Proceedings of the National Academy of Sciences of the United States of America | 2015
Steve W. C. Chang; Nicholas A. Fagan; Koji Toda; Amanda V. Utevsky; John M. Pearson; Michael L. Platt
Significance Making social decisions requires evaluation of benefits and costs to self and others. Long associated with emotion and vigilance, neurons in primate amygdala also signal reward and punishment as well as information about the faces and eyes of others.
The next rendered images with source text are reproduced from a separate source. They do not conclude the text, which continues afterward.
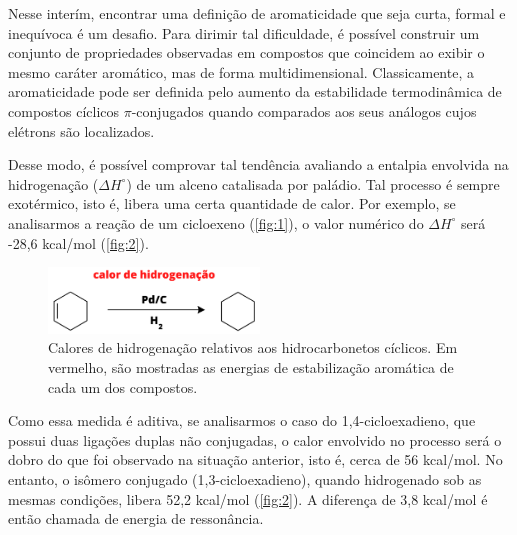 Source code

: Nesse interím, encontrar uma definição de aromaticidade que seja curta, formal e inequívoca é um desafio. Para dirimir tal dificuldade, é possível construir um conjunto de propriedades observadas em compostos que coincidem ao exibir o mesmo caráter aromático, mas de forma multidimensional. Classicamente, a aromaticidade pode ser definida pelo aumento da estabilidade termodinâmica de compostos cíclicos $\pi$-conjugados quando comparados aos seus análogos cujos elétrons são localizados.

Desse modo, é possível comprovar tal tendência avaliando a entalpia envolvida na hidrogenação ($\Delta H^\circ$) de um alceno catalisada por paládio. Tal processo é sempre exotérmico, isto é, libera uma certa quantidade de calor. Por exemplo, se analisarmos a reação de um cicloexeno (\autoref{fig:1}), o valor numérico do $\Delta H^\circ$ será -28,6 kcal/mol (\autoref{fig:2}). 


\begin{figure}[htb]
	\caption{\label{fig:1} Calores de hidrogenação relativos aos hidrocarbonetos cíclicos. Em vermelho, são mostradas as energias de estabilização aromática de cada um dos compostos.}
	\begin{center}
		\includegraphics[width=0.5\textwidth]{images/fig1.png}
	\end{center}
\end{figure}

Como essa medida é aditiva, se analisarmos o caso do 1,4-cicloexadieno, que possui duas ligações duplas não conjugadas, o calor envolvido no processo será o dobro do que foi observado na situação anterior, isto é, cerca de 56 kcal/mol. No entanto, o isômero conjugado (1,3-cicloexadieno), quando hidrogenado sob as mesmas condições, libera 52,2 kcal/mol (\autoref{fig:2}). A diferença de 3,8 kcal/mol é então chamada de energia de ressonância.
Here we show that neurons in the basolateral amygdala signal the value of rewards for self and others when monkeys make social decisions. These value-mirroring neurons reflected monkeys’ tendency to make prosocial decisions on a momentary as well as long-term basis. We also found that delivering the social peptide oxytocin into basolateral amygdala enhances both prosocial tendencies and attention to the recipients of prosocial decisions. Our findings endorse the amygdala as a critical neural nexus regulating social decisions. Social decisions require evaluation of costs and benefits to oneself and others. Long associated with emotion and vigilance, the amygdala has recently been implicated in both decision-making and social behavior. The amygdala signals reward and punishment, as well as facial expressions and the gaze of others. Amygdala damage impairs social interactions, and the social neuropeptide oxytocin (OT) influences human social decisions, in part, by altering amygdala function. Here we show in monkeys playing a modified dictator game, in which one individual can donate or withhold rewards from another, that basolateral amygdala (BLA) neurons signaled social preferences both across trials and across days. BLA neurons mirrored the value of rewards delivered to self and others when monkeys were free to choose but not when the computer made choices for them. We also found that focal infusion of OT unilaterally into BLA weakly but significantly increased both the frequency of prosocial decisions and attention to recipients for context-specific prosocial decisions, endorsing the hypothesis that OT regulates social behavior, in part, via amygdala neuromodulation. Our findings demonstrate both neurophysiological and neuroendocrinological connections between primate amygdala and social decisions.